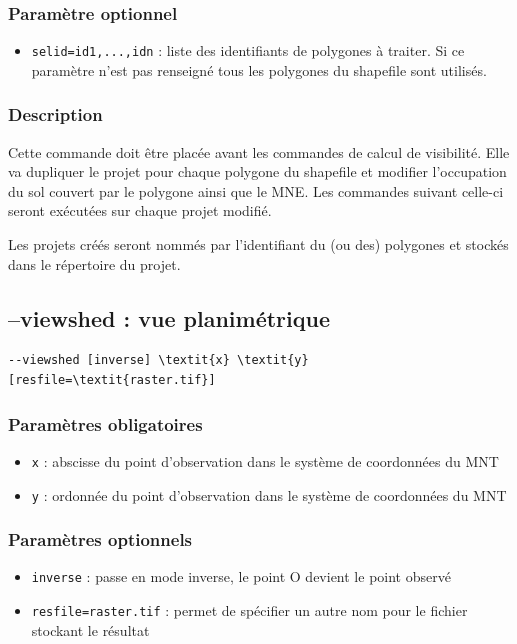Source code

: \documentclass{report}
\begin{document}
\subsubsection{Paramètre optionnel}
\begin{itemize}
	\item \verb|selid=id1,...,idn| : liste des identifiants de polygones à traiter. Si ce paramètre n'est pas renseigné tous les polygones du shapefile sont utilisés.
\end{itemize}

\subsubsection{Description}
Cette commande doit être placée avant les commandes de calcul de visibilité. Elle va dupliquer le projet pour chaque polygone du shapefile et modifier l'occupation du sol couvert par le polygone ainsi que le MNE. Les commandes suivant celle-ci seront exécutées sur chaque projet modifié.

Les projets créés seront nommés par l'identifiant du (ou des) polygones et stockés dans le répertoire du projet.

\subsection{--viewshed : vue planimétrique}
\begin{Verbatim}[commandchars=\\\{\}]
--viewshed [inverse] \textit{x} \textit{y} [resfile=\textit{raster.tif}]
\end{Verbatim}

\subsubsection{Paramètres obligatoires}
\begin{itemize}
	\item \verb|x| : abscisse du point d'observation dans le système de coordonnées du MNT
	\item \verb|y| : ordonnée du point d'observation dans le système de coordonnées du MNT
\end{itemize}

\subsubsection{Paramètres optionnels}
\begin{itemize}
	\item \verb|inverse| : passe en mode inverse, le point O devient le point observé
	\item \verb|resfile=raster.tif| : permet de spécifier un autre nom pour le fichier stockant le résultat
\end{itemize}
\end{document}
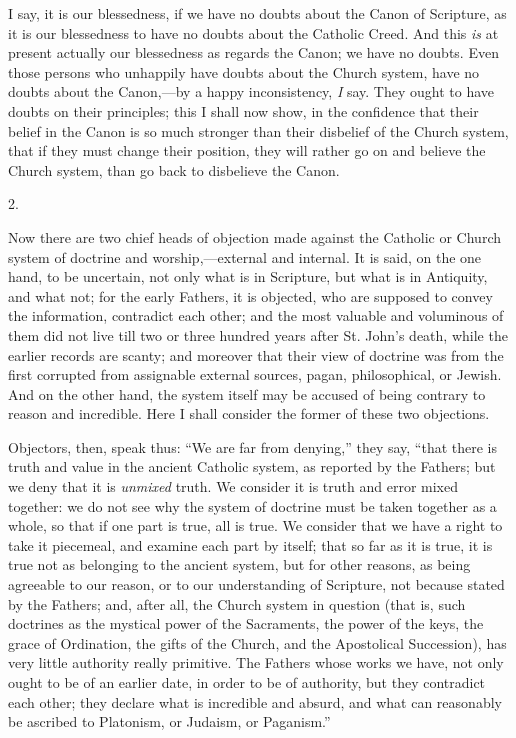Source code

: I say, it is our blessedness, if we have no doubts about the Canon
of Scripture, as it is our blessedness to have no doubts about the
Catholic Creed. And this \emph{is} at present actually our blessedness
as regards the Canon; we have no doubts. Even those persons who
unhappily have doubts about the Church system, have no doubts about
the Canon,—by a happy inconsistency, \emph{I} say. They ought to
have doubts on their principles; this I shall now show, in the
confidence that their belief in the Canon is so much stronger
than their disbelief of the Church system, that if they must change
their position, they will rather go on and believe the Church system,
than go back to disbelieve the Canon.

2.

Now there are two chief heads of objection made against the
Catholic or Church system of doctrine and worship,—external and
internal. It is said, on the one hand, to be uncertain, not only what
is in Scripture, but what is in Antiquity, and what not; for the early
Fathers, it is objected, who are supposed to convey the information,
contradict each other; and the most valuable and voluminous of them
did not live till two or three hundred years after St. John's death,
while the earlier records are scanty; and moreover that their view of
doctrine was from the first corrupted from assignable external
sources, pagan, philosophical, or Jewish. And on the other hand, the
system itself may be accused of being contrary to reason and
incredible. Here I shall consider the former of these two objections.

Objectors, then, speak thus: ``We are far from denying,''
they say, ``that there is truth and value in the ancient Catholic
system, as reported by the Fathers; but we deny that it is \emph{unmixed}
truth. We consider it is truth and error mixed together: we do not see
why the system of doctrine must be taken together as a whole, so that
if one part is true, all is true. We consider that we have a right to
take it piecemeal, and examine each part by itself; that so far as it
is true, it is true not as belonging to the ancient system, but for
other reasons, as being agreeable to our reason, or to our
understanding of Scripture, not because stated by the Fathers; and,
after all, the Church system in question (that is, such
doctrines as the mystical power of the Sacraments, the power of the
keys, the grace of Ordination, the gifts of the Church, and the
Apostolical Succession), has very little authority really primitive.
The Fathers whose works we have, not only ought to be of an earlier
date, in order to be of authority, but they contradict each other;
they declare what is incredible and absurd, and what can reasonably be
ascribed to Platonism, or Judaism, or Paganism.''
----------
**WHAT THE TASK REQUIRES:** Using the records above, copy word for word the line with "while the earlier", the line with "incredible. Here I", and every line between them.

**TASK SOLUTION:**
while the earlier records are scanty; and moreover that their view of
doctrine was from the first corrupted from assignable external
sources, pagan, philosophical, or Jewish. And on the other hand, the
system itself may be accused of being contrary to reason and
incredible. Here I shall consider the former of these two objections.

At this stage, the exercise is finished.